# Goal of the exercise
Every line of the material must be restated exactly, though not its pictures.

↓

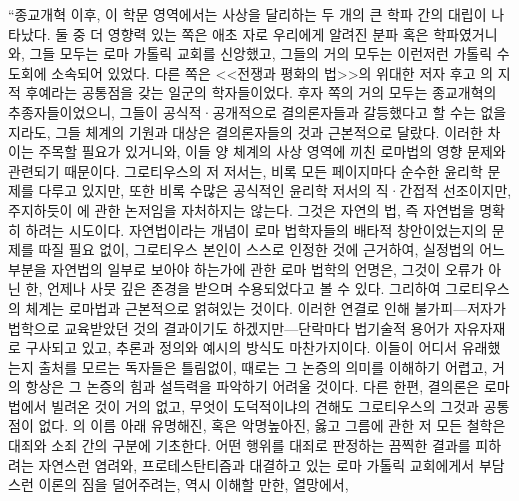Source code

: ``종교개혁 이후,
이 학문 영역에서는
사상을 달리하는 두 개의 큰 학파 간의 대립이 나타났다.
둘 중 더 영향력 있는 쪽은 애초
자로 우리에게 알려진 분파 혹은 학파였거니와,
그들 모두는 로마 가톨릭 교회를 신앙했고,
그들의 거의 모두는 이런저런 가톨릭 수도회에 소속되어 있었다.
다른 쪽은
<<전쟁과 평화의 법>>의 위대한 저자
후고 의 지적 후예라는 공통점을 갖는
일군의 학자들이었다.
후자 쪽의 거의 모두는 종교개혁의 추종자들이었으니,
그들이 공식적^^b7공개적으로 결의론자들과 갈등했다고 할 수는 없을지라도,
그들 체계의 기원과 대상은 결의론자들의 것과 근본적으로 달랐다.
이러한 차이는 주목할 필요가 있거니와,
이들 양 체계의 사상 영역에 끼친 로마법의 영향 문제와 관련되기 때문이다.
그로티우스의 저 저서는,
비록 모든 페이지마다 순수한 윤리학 문제를 다루고 있지만,
또한 비록 수많은 공식적인 윤리학 저서의 직^^b7간접적 선조이지만,
주지하듯이 에 관한 논저임을 자처하지는 않는다.
그것은 자연의 법,
즉 자연법을 명확히 하려는 시도이다.
자연법이라는 개념이 로마 법학자들의 배타적 창안이었는지의
문제를 따질 필요 없이,
그로티우스 본인이 스스로 인정한 것에 근거하여,
실정법의 어느 부분을 자연법의 일부로 보아야 하는가에 관한
로마 법학의 언명은,
그것이 오류가 아닌 한,
언제나
사뭇 깊은 존경을 받으며 수용되었다고
볼 수 있다.
그리하여 그로티우스의 체계는
로마법과 근본적으로 얽혀있는 것이다.
이러한 연결로 인해 불가피---저자가 법학으로 교육받았던 것의
결과이기도 하겠지만---단락마다
법기술적 용어가 자유자재로 구사되고 있고,
추론과
정의와 예시의 방식도 마찬가지이다.
이들이 어디서 유래했는지 출처를 모르는 독자들은 틀림없이,
때로는 그 논증의 의미를 이해하기 어렵고,
거의 항상은 그 논증의 힘과 설득력을 파악하기 어려울 것이다.
다른 한편,
결의론은 로마법에서 빌려온 것이 거의 없고,
무엇이 도덕적이냐의 견해도 그로티우스의 그것과 공통점이 없다.
의 이름 아래 유명해진, 혹은 악명높아진, 옳고 그름에 관한 저 모든 철학은
대죄와
소죄 간의 구분에 기초한다.
어떤 행위를 대죄로 판정하는 끔찍한 결과를 피하려는 자연스런 염려와,
프로테스탄티즘과 대결하고 있는 로마 가톨릭 교회에게서
부담스런 이론의 짐을 덜어주려는, 역시 이해할 만한, 열망에서,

↑

# Solution for this task
Source code

: ``종교개혁 이후,
이 학문 영역에서는
사상을 달리하는 두 개의 큰 학파 간의 대립이 나타났다.
둘 중 더 영향력 있는 쪽은 애초
자로 우리에게 알려진 분파 혹은 학파였거니와,
그들 모두는 로마 가톨릭 교회를 신앙했고,
그들의 거의 모두는 이런저런 가톨릭 수도회에 소속되어 있었다.
다른 쪽은
<<전쟁과 평화의 법>>의 위대한 저자
후고 의 지적 후예라는 공통점을 갖는
일군의 학자들이었다.
후자 쪽의 거의 모두는 종교개혁의 추종자들이었으니,
그들이 공식적^^b7공개적으로 결의론자들과 갈등했다고 할 수는 없을지라도,
그들 체계의 기원과 대상은 결의론자들의 것과 근본적으로 달랐다.
이러한 차이는 주목할 필요가 있거니와,
이들 양 체계의 사상 영역에 끼친 로마법의 영향 문제와 관련되기 때문이다.
그로티우스의 저 저서는,
비록 모든 페이지마다 순수한 윤리학 문제를 다루고 있지만,
또한 비록 수많은 공식적인 윤리학 저서의 직^^b7간접적 선조이지만,
주지하듯이 에 관한 논저임을 자처하지는 않는다.
그것은 자연의 법,
즉 자연법을 명확히 하려는 시도이다.
자연법이라는 개념이 로마 법학자들의 배타적 창안이었는지의
문제를 따질 필요 없이,
그로티우스 본인이 스스로 인정한 것에 근거하여,
실정법의 어느 부분을 자연법의 일부로 보아야 하는가에 관한
로마 법학의 언명은,
그것이 오류가 아닌 한,
언제나
사뭇 깊은 존경을 받으며 수용되었다고
볼 수 있다.
그리하여 그로티우스의 체계는
로마법과 근본적으로 얽혀있는 것이다.
이러한 연결로 인해 불가피---저자가 법학으로 교육받았던 것의
결과이기도 하겠지만---단락마다
법기술적 용어가 자유자재로 구사되고 있고,
추론과
정의와 예시의 방식도 마찬가지이다.
이들이 어디서 유래했는지 출처를 모르는 독자들은 틀림없이,
때로는 그 논증의 의미를 이해하기 어렵고,
거의 항상은 그 논증의 힘과 설득력을 파악하기 어려울 것이다.
다른 한편,
결의론은 로마법에서 빌려온 것이 거의 없고,
무엇이 도덕적이냐의 견해도 그로티우스의 그것과 공통점이 없다.
의 이름 아래 유명해진, 혹은 악명높아진, 옳고 그름에 관한 저 모든 철학은
대죄와
소죄 간의 구분에 기초한다.
어떤 행위를 대죄로 판정하는 끔찍한 결과를 피하려는 자연스런 염려와,
프로테스탄티즘과 대결하고 있는 로마 가톨릭 교회에게서
부담스런 이론의 짐을 덜어주려는, 역시 이해할 만한, 열망에서,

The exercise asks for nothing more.